Münih

Steven Spielberg’in yapmış olduğu bu son film her zaman olduğu gibi bayağı ses getirdi ve getirmeye de devam edecek. Filmin konusu 1972 Münih Olimpiyatları sırasında kaçırılan ve öldürülen İsrailli sporcular ve teknik adamlar. Bu kanlı terör eyleminin hava alanı sahneleri o kadar gerçekçi çekilmiş ki insan kanının donduracak kadar etkileyici. 

Olimpiyat oyunlarının ikinci haftasına denk gelen bu girişim, eylemcilerin boşluk buldukları Alman güvenliğini geçip sporculardan bazılarını öldürüp bazılarını rehin almaları ile başlıyor. Havaalanına geldiklerinde isteklerine karşılık alamayan ve panikleyen eylemciler katliamı yapıyorlar. Bu sırada tüm dünya televizyonlarında rehinelerin sağ oldukları ve her şeyin kontrol altında olduğu bilgileri veriliyor ve hemen akabinde gerçekler ortaya çıkıyor. Sporcu yakınlarının suratlarını tahmin etmek zor olmasa gerek.

Ele sağ geçirilen üç eylemciyi serbest bırakmak namına kaçırılan bir Lufthansa uçağındakiler değiş tokuş sayesinde kurtuluyor. Teröristler ile hiçbir anlaşma yapma yanlısı olmayan İsrail’de ise durum farklı. İsrail gizli servisi Münih katliamı ardındaki kişileri belirler ve buna ek olarak başka faaliyetlerini takip ettikleri Filistinliler içinde öldürme kararı alır. Bu görevi ise Eric Bana üstlenir.

Oyun gücü bayağı kuvvetli olan bu aktör sırası ile ne devletin ne de Mossad’ın arka çıkmadığı bir ajan olarak aylarca Avrupa’nın değişik şehirlerinde hedeflerini takip eder. Kendi yapacağı katliamlar o kadar güzel detaylanmış ki etkilenmemek mümkün değil. Bugün herhangi bir ülkenin herhangi bir sokağını ya da evini bile ekranda görüntülemek an meselesi iken 1972 yılında öldüreceği hedefleri görmeden vurma durumu var. Telefon açıp da kurbanın sesini duyunca patlatılan bomba gibi. Hem terörist hem de operasyonu yürüten ajan Avner tetiği çekmeden önce düşünüyor, tereddüt ediyor ve çekmekte zorlanıyor. Katillerin bile insancıl yanlarını da bu şekilde Spielberg göstermiş oluyor.

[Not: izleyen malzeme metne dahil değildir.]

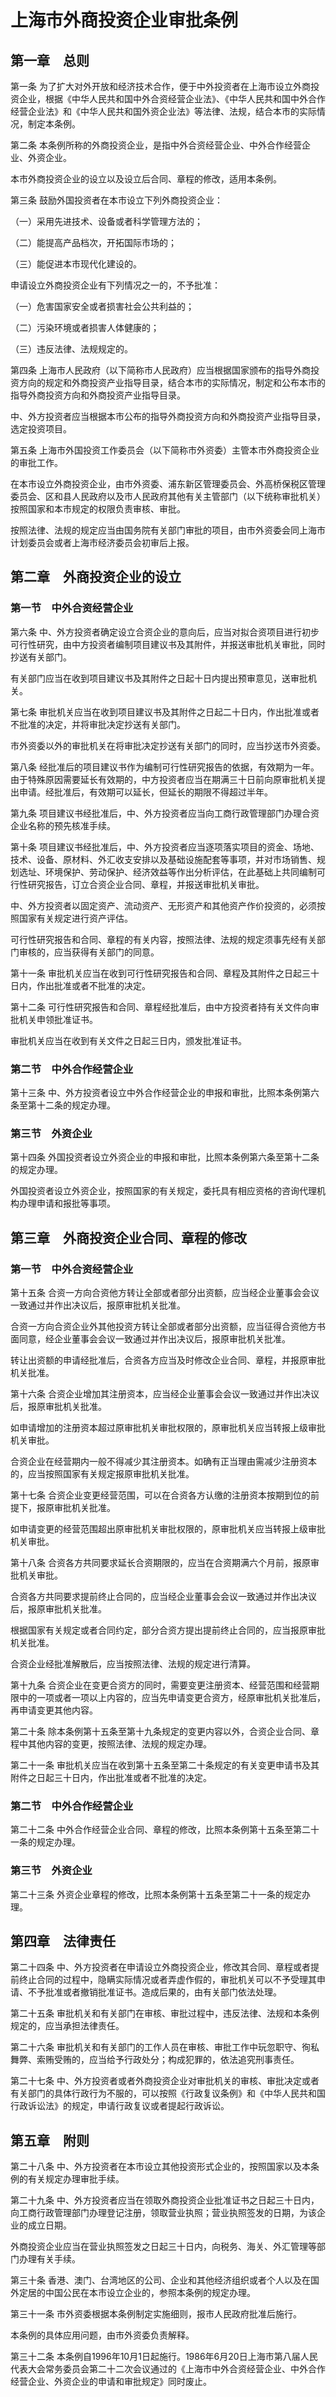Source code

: # 上海市外商投资企业审批条例

<!-- INFO END -->

## 第一章　总则

第一条 为了扩大对外开放和经济技术合作，便于中外投资者在上海市设立外商投资企业，根据《中华人民共和国中外合资经营企业法》、《中华人民共和国中外合作经营企业法》和《中华人民共和国外资企业法》等法律、法规，结合本市的实际情况，制定本条例。

第二条 本条例所称的外商投资企业，是指中外合资经营企业、中外合作经营企业、外资企业。

本市外商投资企业的设立以及设立后合同、章程的修改，适用本条例。

第三条 鼓励外国投资者在本市设立下列外商投资企业：

（一）采用先进技术、设备或者科学管理方法的；

（二）能提高产品档次，开拓国际市场的；

（三）能促进本市现代化建设的。

申请设立外商投资企业有下列情况之一的，不予批准：

（一）危害国家安全或者损害社会公共利益的；

（二）污染环境或者损害人体健康的；

（三）违反法律、法规规定的。

第四条 上海市人民政府（以下简称市人民政府）应当根据国家颁布的指导外商投资方向的规定和外商投资产业指导目录，结合本市的实际情况，制定和公布本市的指导外商投资方向和外商投资产业指导目录。

中、外方投资者应当根据本市公布的指导外商投资方向和外商投资产业指导目录，选定投资项目。

第五条 上海市外国投资工作委员会（以下简称市外资委）主管本市外商投资企业的审批工作。

在本市设立外商投资企业，由市外资委、浦东新区管理委员会、外高桥保税区管理委员会、区和县人民政府以及市人民政府其他有关主管部门（以下统称审批机关）按照国家和本市规定的权限负责审核、审批。

按照法律、法规的规定应当由国务院有关部门审批的项目，由市外资委会同上海市计划委员会或者上海市经济委员会初审后上报。

## 第二章　外商投资企业的设立

### 第一节　中外合资经营企业

第六条 中、外方投资者确定设立合资企业的意向后，应当对拟合资项目进行初步可行性研究，由中方投资者编制项目建议书及其附件，并报送审批机关审批，同时抄送有关部门。

有关部门应当在收到项目建议书及其附件之日起十日内提出预审意见，送审批机关。

第七条 审批机关应当在收到项目建议书及其附件之日起二十日内，作出批准或者不批准的决定，并将审批决定抄送有关部门。

市外资委以外的审批机关在将审批决定抄送有关部门的同时，应当抄送市外资委。

第八条 经批准后的项目建议书作为编制可行性研究报告的依据，有效期为一年。由于特殊原因需要延长有效期的，中方投资者应当在期满三十日前向原审批机关提出申请。经批准后，有效期可以延长，但延长的期限不得超过半年。

第九条 项目建议书经批准后，中、外方投资者应当向工商行政管理部门办理合资企业名称的预先核准手续。

第十条 项目建议书经批准后，中、外方投资者应当逐项落实项目的资金、场地、技术、设备、原材料、外汇收支安排以及基础设施配套等事项，并对市场销售、规划选址、环境保护、劳动保护、经济效益等作出分析评估，在此基础上共同编制可行性研究报告，订立合资企业合同、章程，并报送审批机关审批。

中、外方投资者以固定资产、流动资产、无形资产和其他资产作价投资的，必须按照国家有关规定进行资产评估。

可行性研究报告和合同、章程的有关内容，按照法律、法规的规定须事先经有关部门审核的，应当获得有关部门的同意。

第十一条 审批机关应当在收到可行性研究报告和合同、章程及其附件之日起三十日内，作出批准或者不批准的决定。

第十二条 可行性研究报告和合同、章程经批准后，由中方投资者持有关文件向审批机关申领批准证书。

审批机关应当在收到有关文件之日起三日内，颁发批准证书。

### 第二节　中外合作经营企业

第十三条 中、外方投资者设立中外合作经营企业的申报和审批，比照本条例第六条至第十二条的规定办理。

### 第三节　外资企业

第十四条 外国投资者设立外资企业的申报和审批，比照本条例第六条至第十二条的规定办理。

外国投资者设立外资企业，按照国家的有关规定，委托具有相应资格的咨询代理机构办理申请和报批等事项。

## 第三章　外商投资企业合同、章程的修改

### 第一节　中外合资经营企业

第十五条 合资一方向合资他方转让全部或者部分出资额，应当经企业董事会会议一致通过并作出决议后，报原审批机关批准。

合资一方向合资企业外其他投资方转让全部或者部分出资额，应当征得合资他方书面同意，经企业董事会会议一致通过并作出决议后，报原审批机关批准。

转让出资额的申请经批准后，合资各方应当及时修改企业合同、章程，并报原审批机关批准。

第十六条 合资企业增加其注册资本，应当经企业董事会会议一致通过并作出决议后，报原审批机关批准。

如申请增加的注册资本超过原审批机关审批权限的，原审批机关应当转报上级审批机关审批。

合资企业在经营期内一般不得减少其注册资本。如确有正当理由需减少注册资本的，应当按照国家有关规定报原审批机关批准。

第十七条 合资企业变更经营范围，可以在合资各方认缴的注册资本按期到位的前提下，报原审批机关批准。

如申请变更的经营范围超出原审批机关审批权限的，原审批机关应当转报上级审批机关审批。

第十八条 合资各方共同要求延长合资期限的，应当在合资期满六个月前，报原审批机关审批。

合资各方共同要求提前终止合同的，应当经企业董事会会议一致通过并作出决议后，报原审批机关批准。

根据国家有关规定或者合同约定，部分合资方提出提前终止合同的，应当报原审批机关批准。

合资企业经批准解散后，应当按照法律、法规的规定进行清算。

第十九条 合资企业在变更合资方的同时，需要变更注册资本、经营范围和经营期限中的一项或者一项以上内容的，应当先申请变更合资方，经原审批机关批准后，再申请变更其他内容。

第二十条 除本条例第十五条至第十九条规定的变更内容以外，合资企业合同、章程中其他内容的变更，按照法律、法规的规定办理。

第二十一条 审批机关应当在收到第十五条至第二十条规定的有关变更申请书及其附件之日起三十日内，作出批准或者不批准的决定。

### 第二节　中外合作经营企业

第二十二条 中外合作经营企业合同、章程的修改，比照本条例第十五条至第二十一条的规定办理。

### 第三节　外资企业

第二十三条 外资企业章程的修改，比照本条例第十五条至第二十一条的规定办理。

## 第四章　法律责任

第二十四条 中、外方投资者在申请设立外商投资企业，修改其合同、章程或者提前终止合同的过程中，隐瞒实际情况或者弄虚作假的，审批机关可以不予受理其申请、不予批准或者撤销批准证书。造成后果的，由有关部门依法处理。

第二十五条 审批机关和有关部门在审核、审批过程中，违反法律、法规和本条例规定的，应当承担法律责任。

第二十六条 审批机关和有关部门的工作人员在审核、审批工作中玩忽职守、徇私舞弊、索贿受贿的，应当给予行政处分；构成犯罪的，依法追究刑事责任。

第二十七条 中、外方投资者或者外商投资企业对审批机关的审核、审批决定或者有关部门的具体行政行为不服的，可以按照《行政复议条例》和《中华人民共和国行政诉讼法》的规定，申请行政复议或者提起行政诉讼。

## 第五章　附则

第二十八条 中、外方投资者在本市设立其他投资形式企业的，按照国家以及本条例的有关规定办理审批手续。

第二十九条 中、外方投资者应当在领取外商投资企业批准证书之日起三十日内，向工商行政管理部门办理登记注册，领取营业执照；营业执照签发的日期，为该企业的成立日期。

外商投资企业应当在营业执照签发之日起三十日内，向税务、海关、外汇管理等部门办理有关手续。

第三十条 香港、澳门、台湾地区的公司、企业和其他经济组织或者个人以及在国外定居的中国公民在本市设立企业的，参照本条例的规定办理。

第三十一条 市外资委根据本条例制定实施细则，报市人民政府批准后施行。

本条例的具体应用问题，由市外资委负责解释。

第三十二条 本条例自1996年10月1日起施行。1986年6月20日上海市第八届人民代表大会常务委员会第二十二次会议通过的《上海市中外合资经营企业、中外合作经营企业、外资企业的申请和审批规定》同时废止。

Spielberg’in Yahudi olması filme başka bir boyut getiriyor tabi. Acaba taraflı mı çekti yoksa objektif kalabildi mi?

İsrail ajanı Filistinli ajan ile tesadüf karşılaştıklarında yapılan konuşma aslında Yahudi veya Filistinli olarak değil de iki basit insanın yaptığı bir konuşma gibi anlamlı ve duyarlı. Sonuçta hepimiz insanız, sebebini olmadan veya sebebini sorgulamadan birbirimizden nefret etmemeliyiz.

Görevinin sonlarına doğru kendine gelmeye çalışan Avner acaba kendini bulacak mı? Yoksa savaştan dönenler gibi sarılması imkânsız yaraları taşımaya devam edecek mi?

Dönemin başbakanı Golda Meir ise inanılmaz güzel resmedilmiş. Katı ve kararlı tavrını bir kez daha hatırlatan bu filmde taraf tutmaktan ziyade, haklı haksız aramak yerine Spielberg her iki tarafa da yeterince söz hakkı veriyor.

Zamanın Avrupa’sı kılık kıyafetler hepsi çok başarılı. Malta ve Budapeşte dışında New York’da da çekimleri yapılan bu film konuşulacağa benziyor.